This post takes a look at some of the interesting bits of helping id Software with their DOOM® Vulkan™ effort, from the perspective of AMD’s Game Engineering Team, and relaying critical tips which can help others working on Vulkan.
DOOM has the right combination of a mixed Forward and Deferred graphics pipeline which makes it amenable to high frame rates when GPU-bound. Also DOOM has 4:3 aspect ratio support. I knew that Vulkan would enable me to play this game at a V-Synced 160 Hz without missing frames on my CRT TV for the ultimate in low-latency no-jitter perfect-motion twitch experience. So I jumped on the opportunity to help make that happen, and got the ultimate reward, ability to play through the game in that configuration using a custom driver display setting on my Radeon™ Fury X based development box (photo above).
Thanks again to Billy Khan, Robert Duffy, and id Software for hosting us to help on-site, and to Axel Gneiting, Jean Geffroy, and Tiago Sousa, for making a stunning Vulkan path in DOOM.
Why Vulkan for a PC Game?
Axel Gneiting’s response in the DSOGaming DOOM Tech Interview highlights the key points:
“On the tools side there is very good Vulkan support in RenderDoc now, which covers most of our debugging needs. We choose Vulkan, because it allows us to support Windows 7 and 8, which still have significant market share and would be excluded with DirectX® 12. On top of that Vulkan has an extension mechanism that allows us to work very closely with GPU vendors to do very specific optimizations for each hardware.”
Various general purpose AMD Vulkan extensions were quickly finished to enable specific optimizations for DOOM. This effort at AMD involved first working with id Software to understand their need, writing extension specs, getting prototype
support for those extensions for GLSL to SPIR-V translation (later sending a pull request to incorporate into the public tool), implementation from the shader compiler and driver teams, and finally testing efforts from the driver QA team.
How Vulkan Fits into the AMD Driver Stack
Often we talk about how Vulkan and DirectX 12 are equally first class APIs in the AMD Driver Stack, and the best way to understand why is to look at how both are implemented in the driver.
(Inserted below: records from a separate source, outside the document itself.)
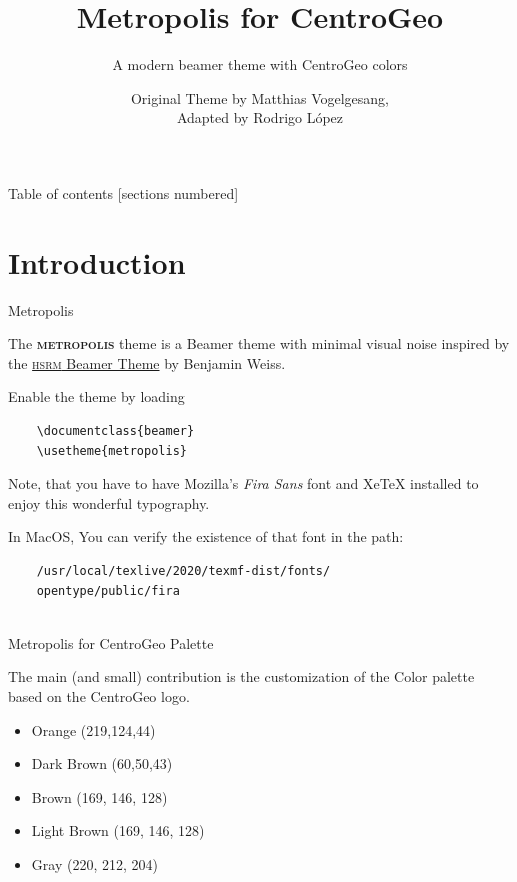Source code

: \documentclass[10pt]{beamer}
\title{Metropolis for CentroGeo}
\subtitle{A modern beamer theme with CentroGeo colors}
\date{}
\author{Original Theme by Matthias Vogelgesang, \\ Adapted by Rodrigo López}
\institute{Centro de Investigación en
Ciencias de Información Geoespacial}
\newcommand{\themename}{\textbf{\textsc{metropolis}}\xspace}
\begin{document}
\maketitle

\begin{frame}{Table of contents}
  [sections numbered]
  \tableofcontents%
\end{frame}



\section[Intro]{Introduction}

\begin{frame}[fragile]{Metropolis}

  The \themename theme is a Beamer theme with minimal visual noise
  inspired by the \href{https://github.com/hsrmbeamertheme/hsrmbeamertheme}{\textsc{hsrm} Beamer
  Theme} by Benjamin Weiss.

  Enable the theme by loading

  \begin{verbatim}    \documentclass{beamer}
    \usetheme{metropolis}\end{verbatim}

  Note, that you have to have Mozilla's \emph{Fira Sans} font and XeTeX
  installed to enjoy this wonderful typography.
  
  In MacOS, You can verify the existence of that font in the path:
    \footnotesize{
    \begin{verbatim}    
    /usr/local/texlive/2020/texmf-dist/fonts/
    opentype/public/fira
    
    \end{verbatim}
    }
  
\end{frame}


\begin{frame}[fragile]{Metropolis for CentroGeo Palette}

The main (and small) contribution is the customization of the Color palette based on the CentroGeo logo.

	\begin{itemize}
		\item \textcolor{orange@centrogeo}{Orange (219,124,44) }
		\item \textcolor{darkbrown@centrogeo}{Dark Brown (60,50,43) }
		\item \textcolor{brown@centrogeo}{Brown (169, 146, 128) }
		\item \textcolor{lightbrown@centrogeo}{Light Brown (169, 146, 128) }
		\item \textcolor{gray@centrogeo}{Gray (220, 212, 204) }
	\end{itemize}
\end{frame}
\end{document}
The graphics driver stack on Windows® is divided into three primary components:
- AMD Kernel-Mode Driver (KMD) – Executes commands fed from WDDM (Windows Display Driver Model), interfaces with the GPU directly.
- Microsoft’s Layer (WDDM) – Controls memory management and scheduling decisions on behalf of the OS.
- AMD User-Mode Driver (UMD) – A DLL which implements the API and feeds commands to WDDM.
The User-Mode Driver is implemented with 2 layers:
- Platform Abstraction Library (PAL) – Direct evolution of Mantle, providing a common shared source back-end for: DirectX 12, Mantle, and Vulkan.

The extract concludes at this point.